• [Assignment]: Using the records below, locate all lines containing "same" and return them.

─── Data listing ───

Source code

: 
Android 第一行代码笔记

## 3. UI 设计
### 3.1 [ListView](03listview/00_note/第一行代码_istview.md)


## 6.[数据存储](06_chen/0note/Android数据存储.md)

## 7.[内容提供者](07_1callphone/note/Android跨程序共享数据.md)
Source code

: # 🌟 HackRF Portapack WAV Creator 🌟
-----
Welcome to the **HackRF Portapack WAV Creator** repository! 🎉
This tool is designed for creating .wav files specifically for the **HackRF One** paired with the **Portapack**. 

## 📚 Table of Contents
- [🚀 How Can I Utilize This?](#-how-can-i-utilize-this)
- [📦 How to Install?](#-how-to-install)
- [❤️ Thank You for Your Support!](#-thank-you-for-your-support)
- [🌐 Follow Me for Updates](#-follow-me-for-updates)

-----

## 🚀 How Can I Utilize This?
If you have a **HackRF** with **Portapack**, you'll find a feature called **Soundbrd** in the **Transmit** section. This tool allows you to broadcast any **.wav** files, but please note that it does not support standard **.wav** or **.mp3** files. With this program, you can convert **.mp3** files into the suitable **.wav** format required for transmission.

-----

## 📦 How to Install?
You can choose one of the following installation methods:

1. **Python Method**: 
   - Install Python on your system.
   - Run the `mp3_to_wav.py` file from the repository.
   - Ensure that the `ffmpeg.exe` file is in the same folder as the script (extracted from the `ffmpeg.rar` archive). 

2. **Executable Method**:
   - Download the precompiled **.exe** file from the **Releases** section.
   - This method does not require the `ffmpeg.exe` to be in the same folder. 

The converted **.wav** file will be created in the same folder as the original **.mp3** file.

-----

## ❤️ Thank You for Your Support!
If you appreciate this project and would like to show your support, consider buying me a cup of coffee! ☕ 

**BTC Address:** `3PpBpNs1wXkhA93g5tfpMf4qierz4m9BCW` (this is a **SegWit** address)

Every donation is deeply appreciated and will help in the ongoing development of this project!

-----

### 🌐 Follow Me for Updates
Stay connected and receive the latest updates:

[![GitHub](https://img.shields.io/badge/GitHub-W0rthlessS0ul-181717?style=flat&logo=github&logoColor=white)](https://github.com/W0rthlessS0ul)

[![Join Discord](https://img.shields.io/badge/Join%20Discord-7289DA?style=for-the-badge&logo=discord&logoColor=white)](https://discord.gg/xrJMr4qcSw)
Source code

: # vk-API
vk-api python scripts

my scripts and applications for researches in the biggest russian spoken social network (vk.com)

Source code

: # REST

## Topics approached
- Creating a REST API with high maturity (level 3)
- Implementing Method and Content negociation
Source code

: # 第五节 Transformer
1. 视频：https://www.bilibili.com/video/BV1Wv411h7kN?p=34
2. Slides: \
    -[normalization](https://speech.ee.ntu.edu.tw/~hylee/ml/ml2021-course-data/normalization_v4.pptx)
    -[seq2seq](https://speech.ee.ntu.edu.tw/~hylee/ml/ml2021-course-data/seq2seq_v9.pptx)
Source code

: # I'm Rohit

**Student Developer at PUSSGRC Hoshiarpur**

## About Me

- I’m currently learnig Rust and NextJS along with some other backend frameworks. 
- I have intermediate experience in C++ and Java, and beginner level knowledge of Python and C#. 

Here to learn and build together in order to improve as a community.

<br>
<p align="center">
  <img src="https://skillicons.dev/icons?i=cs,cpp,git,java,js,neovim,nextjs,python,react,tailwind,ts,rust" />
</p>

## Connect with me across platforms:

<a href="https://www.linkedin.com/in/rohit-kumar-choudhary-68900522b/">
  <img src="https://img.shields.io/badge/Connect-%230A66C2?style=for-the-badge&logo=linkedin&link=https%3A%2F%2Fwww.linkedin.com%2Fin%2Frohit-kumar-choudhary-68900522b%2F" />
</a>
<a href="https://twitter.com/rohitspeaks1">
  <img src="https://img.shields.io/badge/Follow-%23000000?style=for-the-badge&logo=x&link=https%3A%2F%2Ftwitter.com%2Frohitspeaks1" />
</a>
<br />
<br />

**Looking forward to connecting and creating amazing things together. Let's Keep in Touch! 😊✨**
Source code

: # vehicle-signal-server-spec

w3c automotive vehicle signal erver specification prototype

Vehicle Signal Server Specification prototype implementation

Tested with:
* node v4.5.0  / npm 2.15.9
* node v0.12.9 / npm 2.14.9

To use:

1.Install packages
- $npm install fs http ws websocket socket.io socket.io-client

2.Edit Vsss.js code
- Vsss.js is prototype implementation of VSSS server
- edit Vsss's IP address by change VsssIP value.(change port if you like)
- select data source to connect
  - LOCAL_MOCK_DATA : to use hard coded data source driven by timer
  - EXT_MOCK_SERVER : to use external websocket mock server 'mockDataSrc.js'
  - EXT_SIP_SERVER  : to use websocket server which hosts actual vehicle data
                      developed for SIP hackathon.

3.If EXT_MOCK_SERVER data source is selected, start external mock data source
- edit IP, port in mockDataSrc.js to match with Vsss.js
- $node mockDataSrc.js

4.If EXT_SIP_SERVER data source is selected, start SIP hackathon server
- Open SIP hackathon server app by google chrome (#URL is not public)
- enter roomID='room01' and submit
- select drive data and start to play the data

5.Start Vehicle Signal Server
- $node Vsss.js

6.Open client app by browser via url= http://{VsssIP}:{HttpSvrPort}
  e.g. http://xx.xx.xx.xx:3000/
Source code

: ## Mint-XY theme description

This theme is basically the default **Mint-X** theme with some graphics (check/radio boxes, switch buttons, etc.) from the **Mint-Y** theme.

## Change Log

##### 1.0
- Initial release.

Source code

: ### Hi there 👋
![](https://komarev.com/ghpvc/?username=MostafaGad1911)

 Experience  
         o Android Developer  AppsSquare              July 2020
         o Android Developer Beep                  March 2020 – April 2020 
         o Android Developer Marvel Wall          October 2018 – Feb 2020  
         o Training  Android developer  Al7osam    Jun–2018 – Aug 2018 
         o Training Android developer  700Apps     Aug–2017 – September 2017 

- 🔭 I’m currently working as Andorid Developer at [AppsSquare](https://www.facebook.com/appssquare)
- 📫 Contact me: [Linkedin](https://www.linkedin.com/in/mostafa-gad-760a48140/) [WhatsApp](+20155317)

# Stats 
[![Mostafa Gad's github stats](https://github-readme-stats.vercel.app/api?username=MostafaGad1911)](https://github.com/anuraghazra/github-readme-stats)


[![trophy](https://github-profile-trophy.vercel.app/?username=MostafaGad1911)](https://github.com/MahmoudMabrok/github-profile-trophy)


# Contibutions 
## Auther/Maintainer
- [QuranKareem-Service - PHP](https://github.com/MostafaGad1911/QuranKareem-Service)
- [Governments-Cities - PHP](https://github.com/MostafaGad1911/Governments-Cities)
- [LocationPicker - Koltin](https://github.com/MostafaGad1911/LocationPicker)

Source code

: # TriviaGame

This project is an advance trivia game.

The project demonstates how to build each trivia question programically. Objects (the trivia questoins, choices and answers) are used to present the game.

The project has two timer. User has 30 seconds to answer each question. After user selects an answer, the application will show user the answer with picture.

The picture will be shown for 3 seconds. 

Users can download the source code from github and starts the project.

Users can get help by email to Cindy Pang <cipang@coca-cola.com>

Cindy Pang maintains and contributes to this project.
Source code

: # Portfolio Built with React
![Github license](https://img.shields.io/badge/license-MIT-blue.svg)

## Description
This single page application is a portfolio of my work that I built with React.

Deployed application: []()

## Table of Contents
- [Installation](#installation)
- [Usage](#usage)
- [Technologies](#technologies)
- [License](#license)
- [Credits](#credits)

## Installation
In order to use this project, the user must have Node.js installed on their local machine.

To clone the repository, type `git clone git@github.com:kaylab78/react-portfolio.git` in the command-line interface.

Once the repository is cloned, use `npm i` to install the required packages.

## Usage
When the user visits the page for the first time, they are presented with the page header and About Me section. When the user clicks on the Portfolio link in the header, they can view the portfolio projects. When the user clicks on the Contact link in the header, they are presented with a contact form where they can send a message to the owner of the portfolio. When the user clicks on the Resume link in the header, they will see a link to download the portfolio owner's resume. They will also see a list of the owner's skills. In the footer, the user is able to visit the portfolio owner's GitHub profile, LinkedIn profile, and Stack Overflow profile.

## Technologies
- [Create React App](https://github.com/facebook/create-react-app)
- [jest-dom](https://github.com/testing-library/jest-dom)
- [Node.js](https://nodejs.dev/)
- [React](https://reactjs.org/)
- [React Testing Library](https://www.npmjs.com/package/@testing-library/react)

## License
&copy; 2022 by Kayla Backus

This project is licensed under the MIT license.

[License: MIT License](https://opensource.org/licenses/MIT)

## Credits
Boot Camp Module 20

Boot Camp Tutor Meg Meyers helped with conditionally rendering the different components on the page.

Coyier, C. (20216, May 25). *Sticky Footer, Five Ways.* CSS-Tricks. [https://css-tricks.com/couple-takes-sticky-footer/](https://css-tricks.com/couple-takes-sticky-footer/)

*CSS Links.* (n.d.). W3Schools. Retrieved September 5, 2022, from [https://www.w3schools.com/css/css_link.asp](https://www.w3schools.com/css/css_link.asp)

───

• [Your solution]:
   - Ensure that the `ffmpeg.exe` file is in the same folder as the script (extracted from the `ffmpeg.rar` archive). 
   - This method does not require the `ffmpeg.exe` to be in the same folder. 
The converted **.wav** file will be created in the same folder as the original **.mp3** file.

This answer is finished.